The perf may be slightly worse, but we've had good-enough perf forever.

------
rymndhng
I'm still waiting for stable tooling support. With Clojure 1.7, the
introduction of Reader Conditionals via `.cljc` is a step in the right
direction.

The tooling still isn't quite ready yet. I've tried porting some `.cljx` code
over, but it's not quite working for me yet with leiningen.

------
maleghast
Really enjoyed reading this, Jon, thanks for sharing it :-)

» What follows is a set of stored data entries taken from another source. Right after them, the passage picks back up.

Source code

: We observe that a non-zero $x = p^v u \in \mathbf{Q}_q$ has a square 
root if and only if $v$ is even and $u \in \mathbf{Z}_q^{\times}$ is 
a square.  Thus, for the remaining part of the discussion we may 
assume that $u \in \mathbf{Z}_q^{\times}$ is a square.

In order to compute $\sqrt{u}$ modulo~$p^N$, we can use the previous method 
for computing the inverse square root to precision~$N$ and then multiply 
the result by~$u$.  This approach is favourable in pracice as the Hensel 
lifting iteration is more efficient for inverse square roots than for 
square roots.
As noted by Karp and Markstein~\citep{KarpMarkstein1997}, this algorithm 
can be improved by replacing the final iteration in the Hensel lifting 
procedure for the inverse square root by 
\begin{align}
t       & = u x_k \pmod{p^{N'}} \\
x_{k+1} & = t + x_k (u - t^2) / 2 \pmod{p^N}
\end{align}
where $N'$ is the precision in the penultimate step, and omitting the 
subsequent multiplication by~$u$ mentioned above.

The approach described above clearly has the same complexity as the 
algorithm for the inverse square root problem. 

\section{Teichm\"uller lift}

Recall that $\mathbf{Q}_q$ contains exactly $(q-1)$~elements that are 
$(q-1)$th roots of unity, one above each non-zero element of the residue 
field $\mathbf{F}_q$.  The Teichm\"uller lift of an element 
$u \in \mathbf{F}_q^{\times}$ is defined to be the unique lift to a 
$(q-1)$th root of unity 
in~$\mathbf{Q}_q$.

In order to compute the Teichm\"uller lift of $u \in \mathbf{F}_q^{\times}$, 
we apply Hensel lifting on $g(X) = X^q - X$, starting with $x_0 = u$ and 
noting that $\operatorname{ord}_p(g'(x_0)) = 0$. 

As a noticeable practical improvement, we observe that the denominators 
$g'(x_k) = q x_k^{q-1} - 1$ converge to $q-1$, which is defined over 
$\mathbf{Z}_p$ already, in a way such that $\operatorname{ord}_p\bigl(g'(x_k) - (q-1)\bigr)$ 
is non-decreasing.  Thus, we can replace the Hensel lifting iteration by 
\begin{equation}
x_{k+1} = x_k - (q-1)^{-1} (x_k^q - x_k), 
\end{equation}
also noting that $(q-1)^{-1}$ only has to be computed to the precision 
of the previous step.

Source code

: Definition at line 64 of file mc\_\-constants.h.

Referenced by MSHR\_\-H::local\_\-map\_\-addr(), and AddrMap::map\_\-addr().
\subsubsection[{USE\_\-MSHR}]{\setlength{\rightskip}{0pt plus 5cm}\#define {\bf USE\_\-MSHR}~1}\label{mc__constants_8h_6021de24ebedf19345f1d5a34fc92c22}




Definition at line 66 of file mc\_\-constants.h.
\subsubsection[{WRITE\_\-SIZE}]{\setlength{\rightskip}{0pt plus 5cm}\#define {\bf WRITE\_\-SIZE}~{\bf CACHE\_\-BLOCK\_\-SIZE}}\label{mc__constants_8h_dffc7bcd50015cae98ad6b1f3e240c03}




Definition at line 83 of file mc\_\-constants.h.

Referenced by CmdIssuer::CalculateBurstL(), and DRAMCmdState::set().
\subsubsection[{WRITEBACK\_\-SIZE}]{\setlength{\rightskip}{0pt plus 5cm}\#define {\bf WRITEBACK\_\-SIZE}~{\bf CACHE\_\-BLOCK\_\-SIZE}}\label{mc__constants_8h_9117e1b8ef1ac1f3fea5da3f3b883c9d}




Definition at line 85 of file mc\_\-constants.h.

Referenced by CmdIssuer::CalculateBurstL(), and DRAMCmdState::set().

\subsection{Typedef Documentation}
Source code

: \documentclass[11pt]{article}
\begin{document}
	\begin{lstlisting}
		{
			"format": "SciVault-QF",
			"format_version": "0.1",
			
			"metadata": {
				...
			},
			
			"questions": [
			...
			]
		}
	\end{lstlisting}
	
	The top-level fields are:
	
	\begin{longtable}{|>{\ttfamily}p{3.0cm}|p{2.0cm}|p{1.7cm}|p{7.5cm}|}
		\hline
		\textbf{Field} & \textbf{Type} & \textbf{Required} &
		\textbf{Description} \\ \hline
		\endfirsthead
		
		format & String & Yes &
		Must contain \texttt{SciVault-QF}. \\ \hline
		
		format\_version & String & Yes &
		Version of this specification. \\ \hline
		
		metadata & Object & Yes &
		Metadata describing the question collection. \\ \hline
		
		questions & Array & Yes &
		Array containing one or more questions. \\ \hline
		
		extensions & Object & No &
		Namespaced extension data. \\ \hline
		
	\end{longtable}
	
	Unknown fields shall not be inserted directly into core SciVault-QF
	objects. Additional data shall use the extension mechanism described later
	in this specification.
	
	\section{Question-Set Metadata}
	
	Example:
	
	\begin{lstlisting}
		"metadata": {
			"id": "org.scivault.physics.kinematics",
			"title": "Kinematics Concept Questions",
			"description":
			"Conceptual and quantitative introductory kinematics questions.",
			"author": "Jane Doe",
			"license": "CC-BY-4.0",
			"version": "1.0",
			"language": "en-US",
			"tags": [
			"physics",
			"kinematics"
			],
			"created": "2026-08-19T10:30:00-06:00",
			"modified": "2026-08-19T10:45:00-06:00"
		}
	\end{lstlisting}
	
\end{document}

If nothing else it has added another unit of weight to the idea that I need to
adopt CljS quickly before I am left completely behind. Now all I need is a
project and more free time than I currently have... ;-)

------
Cshelton
While clojureScript is awesome and gets you to think differently when writing
javascript, I think a more interesting thing people should check out it es6
(or ecmascript 6, or es 2015, w/e it's called now.). It brings many new things
to javascript that people from other languages will be used to...likes the
"class" syntax. Right now you can write near 100% es6 standard with a pre-
compiler. Most use babel. Soon it will run on all the latest browsers without
though, making it far better to write then a language that compiles to JS. JS
is nice now, I know I know, just give it a try =p

Also, another thing to look at is eithe Facebook's flow or Typescript. It adds
some type checking, really great. Especially if you are writing server side in
Node.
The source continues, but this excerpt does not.